Task directions » Would you copy each line of the records that includes the word "name"?

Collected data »
========================
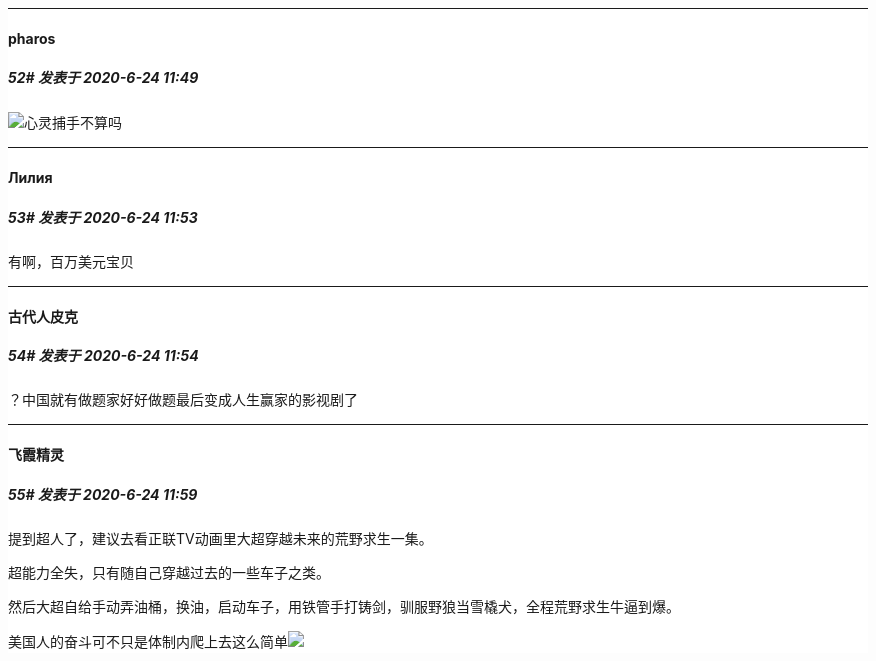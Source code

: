 
*****

####  pharos  
##### 52#       发表于 2020-6-24 11:49



<img src="https://static.saraba1st.com/image/smiley/face2017/001.png" referrerpolicy="no-referrer">心灵捕手不算吗







*****

####  Лилия  
##### 53#       发表于 2020-6-24 11:53




有啊，百万美元宝贝







*****

####  古代人皮克  
##### 54#       发表于 2020-6-24 11:54




？中国就有做题家好好做题最后变成人生赢家的影视剧了







*****

####  飞霞精灵  
##### 55#       发表于 2020-6-24 11:59




提到超人了，建议去看正联TV动画里大超穿越未来的荒野求生一集。

超能力全失，只有随自己穿越过去的一些车子之类。

然后大超自给手动弄油桶，换油，启动车子，用铁管手打铸剑，驯服野狼当雪橇犬，全程荒野求生牛逼到爆。

美国人的奋斗可不只是体制内爬上去这么简单<img src="https://static.saraba1st.com/image/smiley/face2017/067.png" referrerpolicy="no-referrer">




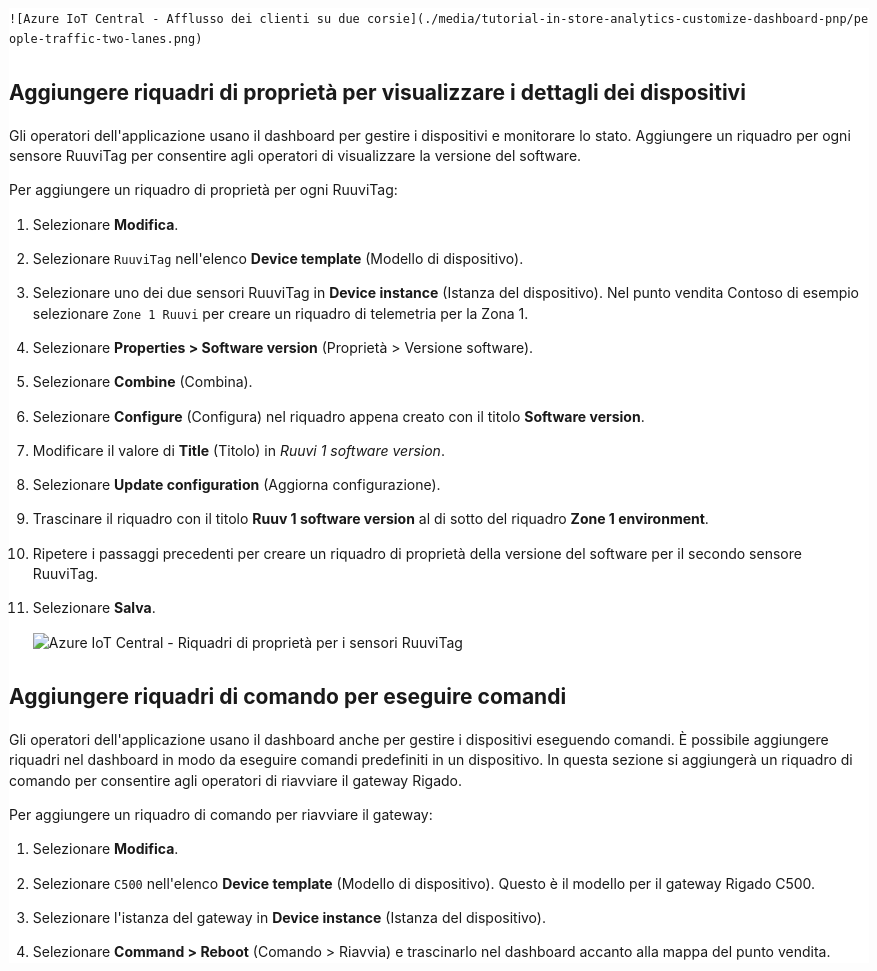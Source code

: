     ![Azure IoT Central - Afflusso dei clienti su due corsie](./media/tutorial-in-store-analytics-customize-dashboard-pnp/people-traffic-two-lanes.png)

## <a name="add-property-tiles-to-display-device-details"></a>Aggiungere riquadri di proprietà per visualizzare i dettagli dei dispositivi
Gli operatori dell'applicazione usano il dashboard per gestire i dispositivi e monitorare lo stato. Aggiungere un riquadro per ogni sensore RuuviTag per consentire agli operatori di visualizzare la versione del software. 

Per aggiungere un riquadro di proprietà per ogni RuuviTag:

1. Selezionare **Modifica**.

1. Selezionare `RuuviTag` nell'elenco **Device template** (Modello di dispositivo). 

1. Selezionare uno dei due sensori RuuviTag in **Device instance** (Istanza del dispositivo). Nel punto vendita Contoso di esempio selezionare `Zone 1 Ruuvi` per creare un riquadro di telemetria per la Zona 1. 

1. Selezionare **Properties > Software version** (Proprietà > Versione software).

1. Selezionare **Combine** (Combina). 

1. Selezionare **Configure** (Configura) nel riquadro appena creato con il titolo **Software version**. 

1. Modificare il valore di **Title** (Titolo) in *Ruuvi 1 software version*.

1. Selezionare **Update configuration** (Aggiorna configurazione). 

1. Trascinare il riquadro con il titolo **Ruuv 1 software version** al di sotto del riquadro **Zone 1 environment**.

1. Ripetere i passaggi precedenti per creare un riquadro di proprietà della versione del software per il secondo sensore RuuviTag. 

1. Selezionare **Salva**.  

    ![Azure IoT Central - Riquadri di proprietà per i sensori RuuviTag](./media/tutorial-in-store-analytics-customize-dashboard-pnp/add-ruuvi-property-tiles.png)

## <a name="add-command-tiles-to-run-commands"></a>Aggiungere riquadri di comando per eseguire comandi
Gli operatori dell'applicazione usano il dashboard anche per gestire i dispositivi eseguendo comandi. È possibile aggiungere riquadri nel dashboard in modo da eseguire comandi predefiniti in un dispositivo. In questa sezione si aggiungerà un riquadro di comando per consentire agli operatori di riavviare il gateway Rigado. 

Per aggiungere un riquadro di comando per riavviare il gateway:

1. Selezionare **Modifica**. 

1. Selezionare `C500` nell'elenco **Device template** (Modello di dispositivo). Questo è il modello per il gateway Rigado C500. 

1. Selezionare l'istanza del gateway in **Device instance** (Istanza del dispositivo).

1. Selezionare **Command > Reboot** (Comando > Riavvia) e trascinarlo nel dashboard accanto alla mappa del punto vendita.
========================
Output of the exercise »
## <a name="add-property-tiles-to-display-device-details"></a>Aggiungere riquadri di proprietà per visualizzare i dettagli dei dispositivi
## <a name="add-command-tiles-to-run-commands"></a>Aggiungere riquadri di comando per eseguire comandi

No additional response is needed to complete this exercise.